Many commenters were concerned about the rules surrounding such advisors.

Allowing the parties to hire private counsel during a Title IX investigation would favor the more affluent party, wrote Broquard and Fisher at John Brown University.

Many people also have opposed the requirement that the accuser be subject to cross-examination at a live hearing by the accused's advisor.

Broquard and Fisher argued that process could be traumatizing to the accuser, calling the provision "especially troubling."

"We do believe that both parties have the right to request that certain questions be asked of the other party," they wrote. "However, we believe this should be done through the Title IX office, when those who have knowledge of the case are able to put into context the question and how relevant it is to the investigation."

The department cited court cases favoring live cross-examination as the impetus for its rule change, but it would exempt elementary and secondary schools from the requirement because of the students' young ages. At those levels, cross-examination can be conducted via written questions.

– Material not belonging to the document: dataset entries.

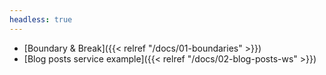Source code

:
 ```yaml
---
headless: true
---
```


- [Boundary & Break]({{< relref "/docs/01-boundaries" >}})
- [Blog posts service example]({{< relref "/docs/02-blog-posts-ws" >}})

At the higher-education level, a party can request that the other not be present in the room, even if that party's advisor is.

While hearings are required to be an option, schools could opt for mediation, if both parties choose, under the proposed rule. Many comments said students often feel pressured into agreeing to mediation.

And several colleges have argued that they are not equipped to conduct the judicial-like hearing process.

"South Arkansas Community College is not equipped to be, and does not wish to be, a judicial body," Jones wrote.

The college had fewer than 1,500 students last fall.